WELL it did not go well as far as the AP therapy is concerned. She was mortified. She said it was absolutely crazy numerous times. She used the terms irresponsible, dangerous and not an approved treatment. She asked who would be allowing me to do this here and I told her my family doctor was supporting me and she couldn’t believe it. “Does he know the liability risk?” She said she could deal with the minocycline although it is not approved for that use but people claim it helps. The reason is unknown. She can accept it because of the low risk of drug resistance… which she harped on regarding the intervenous clindamycin. She was dead against that. Said it was a risk to my bowel heath and it is dangerous to me and others due to the chance of resistance. I explained the probiotics I was on but that was no consolation to her. ๐ ๐
I told her Dr. F has over 30 years experience with this practice and has had a high success rate. She didn’t care. I told her that he is respected in his field and a member in good standing with the American College of Rheumatologists. she said “I can assure you that the American College of Rheumatology does not approve this treatment”
I am to see her at the end of September. I am asking for your input. What have been your experiences with doctors and what do you suggest I do on my next visit?
On a positive note, she did say she can totally see why I ended up going to California since over the past 18 years they have not been helpful enough to control my disease. (I am 40 years old and she says I definitely need my left knee replaced right away. 2 years ago I inquired but was refused due to my age.)

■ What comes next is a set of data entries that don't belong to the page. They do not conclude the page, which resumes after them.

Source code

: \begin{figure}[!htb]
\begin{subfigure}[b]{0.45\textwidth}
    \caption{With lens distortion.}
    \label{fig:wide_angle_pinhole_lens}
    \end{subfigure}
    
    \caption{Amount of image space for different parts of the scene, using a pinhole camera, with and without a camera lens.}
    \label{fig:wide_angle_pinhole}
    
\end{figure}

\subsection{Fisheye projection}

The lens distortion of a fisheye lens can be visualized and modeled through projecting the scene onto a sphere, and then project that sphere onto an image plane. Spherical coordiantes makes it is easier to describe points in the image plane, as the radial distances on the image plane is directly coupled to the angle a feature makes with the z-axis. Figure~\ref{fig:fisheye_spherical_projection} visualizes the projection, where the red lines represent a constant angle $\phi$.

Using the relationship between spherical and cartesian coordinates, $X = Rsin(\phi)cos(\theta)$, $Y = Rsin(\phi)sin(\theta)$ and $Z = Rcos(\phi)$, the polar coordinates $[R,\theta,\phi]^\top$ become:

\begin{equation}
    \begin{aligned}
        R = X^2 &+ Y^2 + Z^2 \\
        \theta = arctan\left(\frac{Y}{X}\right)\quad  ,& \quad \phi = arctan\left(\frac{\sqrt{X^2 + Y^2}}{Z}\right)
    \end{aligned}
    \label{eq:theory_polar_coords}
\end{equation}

Thoughts? Advice? Thanks to you all!
MicheleThe woman sounds like a right old battle axe. Read my posts and see what an idiot I had to deal with. I am in the UK and have finally convinced an N.H.S consultant rheumatologist that this treatment does work and he has now agreed to prescribe Minocin.
Hi Michelle;
I live in Ontario and have been on AP for almost 16 years.I have some ups and downs with the scleroderma but am usually just fine and no visible sighns of the disease.I say visible because I still have it.
I only found out 4 years ago that I have Lyme and that is why the regular AP did not get rid of the problem.I figure I have had Lyme for over 20 years.Have you been tested?If you come back positive you can bet that your rheumy will have egg all over her face and will not be able to deny any antibiotic.Long standing Lyme takes many and for years and years.Then you can give her s— for not figuring it out as there has been a big campain here about the dangers of LymeHi Michele,
I live in Ottawa Ontario – where are you?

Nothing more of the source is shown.